(Saved entries)
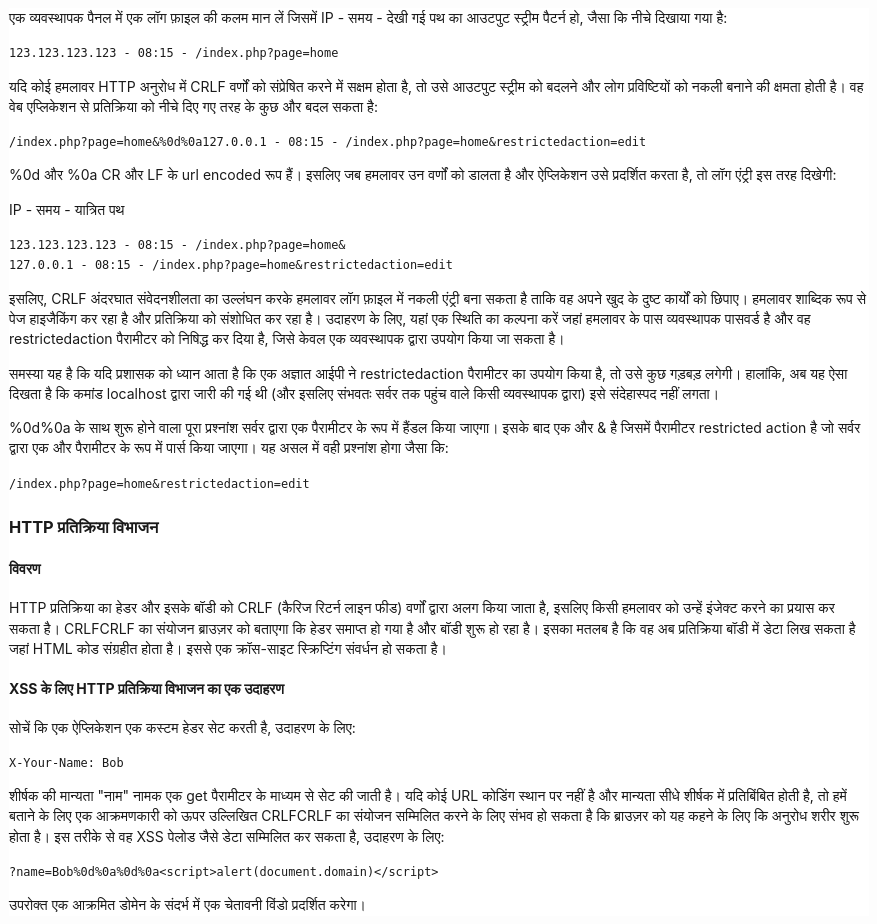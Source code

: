 एक व्यवस्थापक पैनल में एक लॉग फ़ाइल की कलम मान लें जिसमें IP - समय - देखी गई पथ का आउटपुट स्ट्रीम पैटर्न हो, जैसा कि नीचे दिखाया गया है:
```
123.123.123.123 - 08:15 - /index.php?page=home
```
यदि कोई हमलावर HTTP अनुरोध में CRLF वर्णों को संप्रेषित करने में सक्षम होता है, तो उसे आउटपुट स्ट्रीम को बदलने और लोग प्रविष्टियों को नकली बनाने की क्षमता होती है। वह वेब एप्लिकेशन से प्रतिक्रिया को नीचे दिए गए तरह के कुछ और बदल सकता है:
```
/index.php?page=home&%0d%0a127.0.0.1 - 08:15 - /index.php?page=home&restrictedaction=edit
```
%0d और %0a CR और LF के url encoded रूप हैं। इसलिए जब हमलावर उन वर्णों को डालता है और ऐप्लिकेशन उसे प्रदर्शित करता है, तो लॉग एंट्री इस तरह दिखेगी:

IP - समय - यात्रित पथ
```
123.123.123.123 - 08:15 - /index.php?page=home&
127.0.0.1 - 08:15 - /index.php?page=home&restrictedaction=edit
```
इसलिए, CRLF अंदरघात संवेदनशीलता का उल्लंघन करके हमलावर लॉग फ़ाइल में नकली एंट्री बना सकता है ताकि वह अपने खुद के दुष्ट कार्यों को छिपाए। हमलावर शाब्दिक रूप से पेज हाइजैकिंग कर रहा है और प्रतिक्रिया को संशोधित कर रहा है। उदाहरण के लिए, यहां एक स्थिति का कल्पना करें जहां हमलावर के पास व्यवस्थापक पासवर्ड है और वह restrictedaction पैरामीटर को निषिद्ध कर दिया है, जिसे केवल एक व्यवस्थापक द्वारा उपयोग किया जा सकता है।

समस्या यह है कि यदि प्रशासक को ध्यान आता है कि एक अज्ञात आईपी ने restrictedaction पैरामीटर का उपयोग किया है, तो उसे कुछ गड़बड़ लगेगी। हालांकि, अब यह ऐसा दिखता है कि कमांड localhost द्वारा जारी की गई थी (और इसलिए संभवतः सर्वर तक पहुंच वाले किसी व्यवस्थापक द्वारा) इसे संदेहास्पद नहीं लगता।

%0d%0a के साथ शुरू होने वाला पूरा प्रश्नांश सर्वर द्वारा एक पैरामीटर के रूप में हैंडल किया जाएगा। इसके बाद एक और & है जिसमें पैरामीटर restricted action है जो सर्वर द्वारा एक और पैरामीटर के रूप में पार्स किया जाएगा। यह असल में वही प्रश्नांश होगा जैसा कि:
```
/index.php?page=home&restrictedaction=edit
```
### HTTP प्रतिक्रिया विभाजन

#### विवरण

HTTP प्रतिक्रिया का हेडर और इसके बॉडी को CRLF (कैरिज रिटर्न लाइन फीड) वर्णों द्वारा अलग किया जाता है, इसलिए किसी हमलावर को उन्हें इंजेक्ट करने का प्रयास कर सकता है। CRLFCRLF का संयोजन ब्राउज़र को बताएगा कि हेडर समाप्त हो गया है और बॉडी शुरू हो रहा है। इसका मतलब है कि वह अब प्रतिक्रिया बॉडी में डेटा लिख सकता है जहां HTML कोड संग्रहीत होता है। इससे एक क्रॉस-साइट स्क्रिप्टिंग संवर्धन हो सकता है।

#### XSS के लिए HTTP प्रतिक्रिया विभाजन का एक उदाहरण

सोचें कि एक ऐप्लिकेशन एक कस्टम हेडर सेट करती है, उदाहरण के लिए:
```
X-Your-Name: Bob
```
शीर्षक की मान्यता "नाम" नामक एक get पैरामीटर के माध्यम से सेट की जाती है। यदि कोई URL कोडिंग स्थान पर नहीं है और मान्यता सीधे शीर्षक में प्रतिबिंबित होती है, तो हमें बताने के लिए एक आक्रमणकारी को ऊपर उल्लिखित CRLFCRLF का संयोजन सम्मिलित करने के लिए संभव हो सकता है कि ब्राउज़र को यह कहने के लिए कि अनुरोध शरीर शुरू होता है। इस तरीके से वह XSS पेलोड जैसे डेटा सम्मिलित कर सकता है, उदाहरण के लिए:
```
?name=Bob%0d%0a%0d%0a<script>alert(document.domain)</script>
```
उपरोक्त एक आक्रमित डोमेन के संदर्भ में एक चेतावनी विंडो प्रदर्शित करेगा।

#### [Task details]
Work through the data and count each line holding the string "आउटप". Give only that count.

#### [Response]
2